Roth IRAs come with an income ceiling: earn above the annual limit and you cannot contribute directly. But there is no income limit on converting money to a Roth. The backdoor Roth IRA stitches those two facts together into a legal, IRS-acknowledged workaround that lets high earners get money into a Roth every year.

The two-step move

  1. Contribute to a traditional IRA. Put up to the annual limit ($7,000 for 2025, or $8,000 if you are 50+) into a traditional IRA as a nondeductible contribution. Because you are over the income limit, you take no deduction — this is after-tax money going in.
  2. Convert it to a Roth IRA. Shortly after, convert that traditional IRA balance to a Roth. Since the contribution was already after-tax, there is little or no additional tax on the conversion — only on any gains earned in between.

You report the nondeductible contribution on Form 8606, which tracks your after-tax "basis" so you are not taxed twice. The result: $7,000 of new Roth money despite being over the direct-contribution limit.

See where your income lands →The free calculator shows your marginal bracket — useful context for whether a backdoor Roth or other moves make sense this year.

The pro-rata rule — the trap that catches everyone

This is the part people get wrong. The IRS does not let you cherry-pick and convert only your after-tax dollars. Under the pro-rata rule, the taxable portion of any conversion is based on the ratio of pre-tax to after-tax money across all your traditional, SEP, and SIMPLE IRAs combined, measured at year-end.

Example: if you have $93,000 of pre-tax money in a rollover IRA and add a $7,000 nondeductible contribution, your IRAs are 93% pre-tax. Converting $7,000 means about 93% of it — roughly $6,510 — is taxable, even though you "meant" to convert only the new after-tax money. The clean backdoor Roth only works well when you have little or no existing pre-tax IRA balance.

The fix: roll pre-tax IRAs into a 401(k). Employer 401(k) balances are not counted in the pro-rata calculation. If your workplace plan accepts incoming rollovers, moving your pre-tax IRA money into the 401(k) first empties the "IRA bucket," so a subsequent backdoor Roth converts cleanly with essentially no tax.

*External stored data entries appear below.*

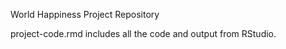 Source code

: World Happiness Project Repository 

project-code.rmd includes all the code and output from RStudio. 


   
     
     
     
     
 
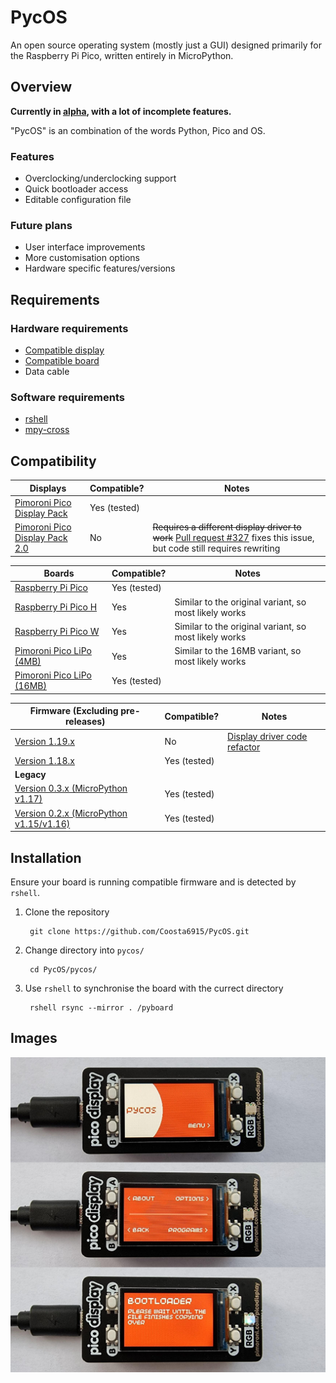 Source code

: # PycOS

An open source operating system (mostly just a GUI) designed primarily for the Raspberry Pi Pico, written entirely in MicroPython.

## Overview

**Currently in [alpha](https://en.wikipedia.org/wiki/Software_release_life_cycle#Alpha), with a lot of incomplete features.**

"PycOS" is an combination of the words Python, Pico and OS.

### Features

* Overclocking/underclocking support
* Quick bootloader access
* Editable configuration file

### Future plans

* User interface improvements
* More customisation options
* Hardware specific features/versions

## Requirements

### Hardware requirements

* [Compatible display](#Compatibility)
* [Compatible board](#Compatibility)
* Data cable

### Software requirements

* [rshell](https://pypi.org/project/rshell/)
* [mpy-cross](https://pypi.org/project/mpy-cross/)

## Compatibility

| Displays | Compatible? | Notes |
|---|---|---|
| [Pimoroni Pico Display Pack](https://shop.pimoroni.com/products/pico-display-pack) | Yes (tested) | |
| [Pimoroni Pico Display Pack 2.0](https://shop.pimoroni.com/products/pico-display-pack-2-0) | No | ~~Requires a different display driver to work~~ [Pull request #327](https://github.com/pimoroni/pimoroni-pico/pull/327) fixes this issue, but code still requires rewriting |

| Boards | Compatible? | Notes |
|---|---|---|
| [Raspberry Pi Pico](https://www.raspberrypi.com/products/raspberry-pi-pico/) | Yes (tested) | |
| [Raspberry Pi Pico H](https://www.raspberrypi.com/products/raspberry-pi-pico/) | Yes | Similar to the original variant, so most likely works |
| [Raspberry Pi Pico W](https://www.raspberrypi.com/products/raspberry-pi-pico/) | Yes | Similar to the original variant, so most likely works |
| [Pimoroni Pico LiPo (4MB)](https://shop.pimoroni.com/products/pimoroni-pico-lipo?variant=39386149093459) | Yes | Similar to the 16MB variant, so most likely works |
| [Pimoroni Pico LiPo (16MB)](https://shop.pimoroni.com/products/pimoroni-pico-lipo?variant=39335427080275) | Yes (tested) | |

| Firmware (Excluding pre-releases) | Compatible? | Notes |
|---|---|---|
| [Version 1.19.x](https://github.com/pimoroni/pimoroni-pico/releases/tag/v1.19.6) | No | [Display driver code refactor](https://github.com/pimoroni/pimoroni-pico/pull/327) |
| [Version 1.18.x](https://github.com/pimoroni/pimoroni-pico/releases/tag/v1.18.7) | Yes (tested) | |
| **Legacy** | | |
| [Version 0.3.x (MicroPython v1.17)](https://github.com/pimoroni/pimoroni-pico/releases/tag/v0.3.3) | Yes (tested) | |
| [Version 0.2.x (MicroPython v1.15/v1.16)](https://github.com/pimoroni/pimoroni-pico/releases/tag/v0.2.7) | Yes (tested) | |

## Installation

Ensure your board is running compatible firmware and is detected by `rshell`.

1. Clone the repository

        git clone https://github.com/Coosta6915/PycOS.git

2. Change directory into `pycos/`

        cd PycOS/pycos/

3. Use `rshell` to synchronise the board with the currect directory

        rshell rsync --mirror . /pyboard

## Images

![PycOS running on a Raspberry Pi Pico](assets/boards.jpg)
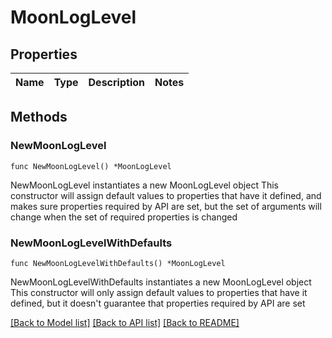 # MoonLogLevel

## Properties

Name | Type | Description | Notes
------------ | ------------- | ------------- | -------------

## Methods

### NewMoonLogLevel

`func NewMoonLogLevel() *MoonLogLevel`

NewMoonLogLevel instantiates a new MoonLogLevel object
This constructor will assign default values to properties that have it defined,
and makes sure properties required by API are set, but the set of arguments
will change when the set of required properties is changed

### NewMoonLogLevelWithDefaults

`func NewMoonLogLevelWithDefaults() *MoonLogLevel`

NewMoonLogLevelWithDefaults instantiates a new MoonLogLevel object
This constructor will only assign default values to properties that have it defined,
but it doesn't guarantee that properties required by API are set


[[Back to Model list]](../README.md#documentation-for-models) [[Back to API list]](../README.md#documentation-for-api-endpoints) [[Back to README]](../README.md)


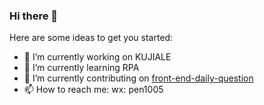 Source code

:### Hi there 👋
Here are some ideas to get you started:

- 🔭 I’m currently working on KUJIALE
- 🌱 I’m currently learning RPA
- 🧱 I’m currently contributing on [front-end-daily-question](https://github.com/everest-architecture/front-end-daily-question)
- 📫 How to reach me: wx: pen1005

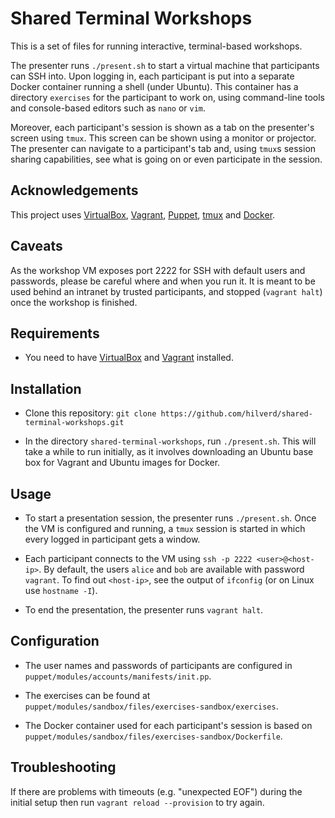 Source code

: # Shared Terminal Workshops

This is a set of files for running interactive, terminal-based workshops.

The presenter runs `./present.sh` to start a virtual machine that participants can SSH into. Upon
logging in, each participant is put into a separate Docker container running a shell (under
Ubuntu). This container has a directory `exercises` for the participant to work on, using
command-line tools and console-based editors such as `nano` or `vim`.

Moreover, each participant's session is shown as a tab on the presenter's screen using `tmux`. This
screen can be shown using a monitor or projector. The presenter can navigate to a participant's tab
and, using `tmux`s session sharing capabilities, see what is going on or even participate in the
session.

## Acknowledgements

This project uses [VirtualBox](https://www.virtualbox.org/), [Vagrant](https://www.vagrantup.com/),
[Puppet](http://puppetlabs.com/), [tmux](http://tmux.sourceforge.net/) and
[Docker](https://www.docker.com/).

## Caveats

As the workshop VM exposes port 2222 for SSH with default users and passwords, please be careful
where and when you run it. It is meant to be used behind an intranet by trusted participants, and
stopped (`vagrant halt`) once the workshop is finished.

## Requirements

* You need to have [VirtualBox](https://www.virtualbox.org/) and
  [Vagrant](https://www.vagrantup.com/) installed.

## Installation

* Clone this repository: `git clone https://github.com/hilverd/shared-terminal-workshops.git`

* In the directory `shared-terminal-workshops`, run `./present.sh`. This will take a while to run
  initially, as it involves downloading an Ubuntu base box for Vagrant and Ubuntu images for Docker.

## Usage

* To start a presentation session, the presenter runs `./present.sh`. Once the VM is configured and
  running, a `tmux` session is started in which every logged in participant gets a window.

* Each participant connects to the VM using `ssh -p 2222 <user>@<host-ip>`. By default, the users
  `alice` and `bob` are available with password `vagrant`. To find out `<host-ip>`, see the output
  of `ifconfig` (or on Linux use `hostname -I`).

* To end the presentation, the presenter runs `vagrant halt`.

## Configuration

* The user names and passwords of participants are configured in
  `puppet/modules/accounts/manifests/init.pp`.

* The exercises can be found at `puppet/modules/sandbox/files/exercises-sandbox/exercises`.

* The Docker container used for each participant's session is based on
  `puppet/modules/sandbox/files/exercises-sandbox/Dockerfile`.

## Troubleshooting

If there are problems with timeouts (e.g. "unexpected EOF") during the initial setup then run
`vagrant reload --provision` to try again.
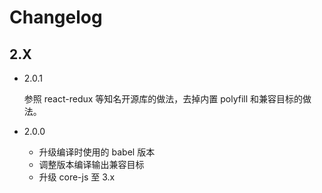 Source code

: # Changelog

## 2.X

- 2.0.1

    参照 react-redux 等知名开源库的做法，去掉内置 polyfill 和兼容目标的做法。

- 2.0.0

    - 升级编译时使用的 babel 版本
    - 调整版本编译输出兼容目标
    - 升级 core-js 至 3.x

Mega-backdoor Roth: the bigger cousin

If your 401(k) plan allows after-tax contributions (a separate bucket beyond the normal $23,500 deferral) and permits in-plan Roth conversions or in-service withdrawals, you may be able to funnel tens of thousands more into Roth each year — the mega-backdoor Roth. It only works if your specific plan offers both features, so check the plan documents or ask HR before counting on it.

Is it legal?

Yes. The backdoor Roth has been widely used for years, and Congress has acknowledged the technique in legislative history. That said, execution details matter — the pro-rata rule, Form 8606, the timing of the conversion, and any gains between steps — and there have been periodic legislative proposals to curtail it. Because a mistake can create unexpected taxable income, many people have a CPA handle the first one and confirm the strategy still applies for the current tax year.

Reminder: This guide is general education, not tax advice, and it addresses U.S. federal rules only — it ignores state and local taxes, and rules change. Figures are 2025 tax-year unless noted. Verify current numbers at IRS.gov and consult a qualified CPA or tax advisor about your situation.